#### WHAT IS EXPECTED:
Below are records; count the lines that contain "manager" and give only the total.

#### AVAILABLE RECORDS:

══════════

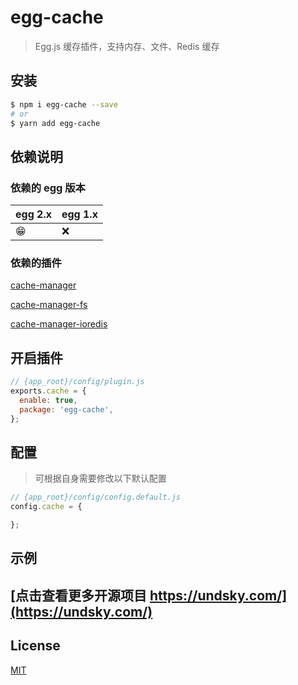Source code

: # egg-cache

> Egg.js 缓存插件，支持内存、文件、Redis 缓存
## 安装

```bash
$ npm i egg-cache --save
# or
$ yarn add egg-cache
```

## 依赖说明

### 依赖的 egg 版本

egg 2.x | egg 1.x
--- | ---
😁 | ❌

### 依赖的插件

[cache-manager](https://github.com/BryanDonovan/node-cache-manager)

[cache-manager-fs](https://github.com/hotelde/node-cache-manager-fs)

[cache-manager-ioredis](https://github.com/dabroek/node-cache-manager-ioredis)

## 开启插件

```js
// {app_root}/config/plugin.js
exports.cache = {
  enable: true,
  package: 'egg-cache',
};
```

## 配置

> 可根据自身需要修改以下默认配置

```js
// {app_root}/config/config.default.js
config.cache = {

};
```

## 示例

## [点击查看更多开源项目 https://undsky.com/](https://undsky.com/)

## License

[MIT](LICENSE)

══════════

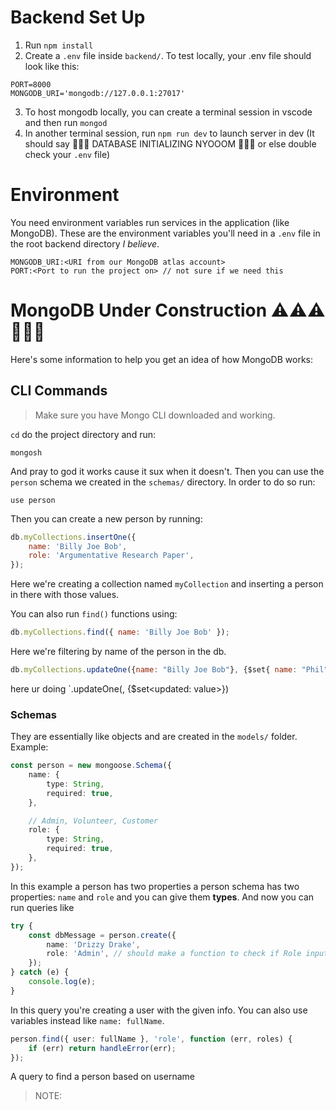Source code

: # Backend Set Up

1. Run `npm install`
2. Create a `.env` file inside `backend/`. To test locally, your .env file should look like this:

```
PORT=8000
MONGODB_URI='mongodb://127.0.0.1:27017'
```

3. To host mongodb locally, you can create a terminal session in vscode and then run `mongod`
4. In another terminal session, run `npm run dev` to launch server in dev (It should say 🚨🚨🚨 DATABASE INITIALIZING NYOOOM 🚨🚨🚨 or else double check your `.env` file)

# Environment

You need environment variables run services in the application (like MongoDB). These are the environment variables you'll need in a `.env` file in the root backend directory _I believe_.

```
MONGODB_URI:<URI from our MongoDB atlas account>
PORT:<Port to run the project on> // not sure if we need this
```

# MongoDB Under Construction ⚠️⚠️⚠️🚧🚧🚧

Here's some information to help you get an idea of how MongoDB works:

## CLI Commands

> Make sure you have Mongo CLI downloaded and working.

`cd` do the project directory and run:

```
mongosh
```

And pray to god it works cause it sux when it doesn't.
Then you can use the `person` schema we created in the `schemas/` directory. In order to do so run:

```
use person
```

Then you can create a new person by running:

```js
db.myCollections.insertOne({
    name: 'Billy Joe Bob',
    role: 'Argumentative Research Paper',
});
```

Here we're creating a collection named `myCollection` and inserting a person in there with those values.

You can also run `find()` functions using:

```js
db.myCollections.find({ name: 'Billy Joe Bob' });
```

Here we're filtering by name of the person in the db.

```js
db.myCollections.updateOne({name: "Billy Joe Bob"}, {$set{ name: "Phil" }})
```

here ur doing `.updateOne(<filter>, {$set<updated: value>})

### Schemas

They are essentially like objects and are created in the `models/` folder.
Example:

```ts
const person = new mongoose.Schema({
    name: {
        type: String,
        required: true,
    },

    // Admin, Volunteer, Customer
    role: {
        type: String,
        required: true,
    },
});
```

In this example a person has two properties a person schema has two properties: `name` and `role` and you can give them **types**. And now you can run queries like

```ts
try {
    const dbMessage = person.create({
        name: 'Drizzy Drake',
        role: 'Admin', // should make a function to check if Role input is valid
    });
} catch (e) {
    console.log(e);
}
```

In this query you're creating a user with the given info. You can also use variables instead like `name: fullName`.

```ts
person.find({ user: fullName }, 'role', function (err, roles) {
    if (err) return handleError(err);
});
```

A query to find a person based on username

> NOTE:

══════════

#### TASK RESPONSE:
3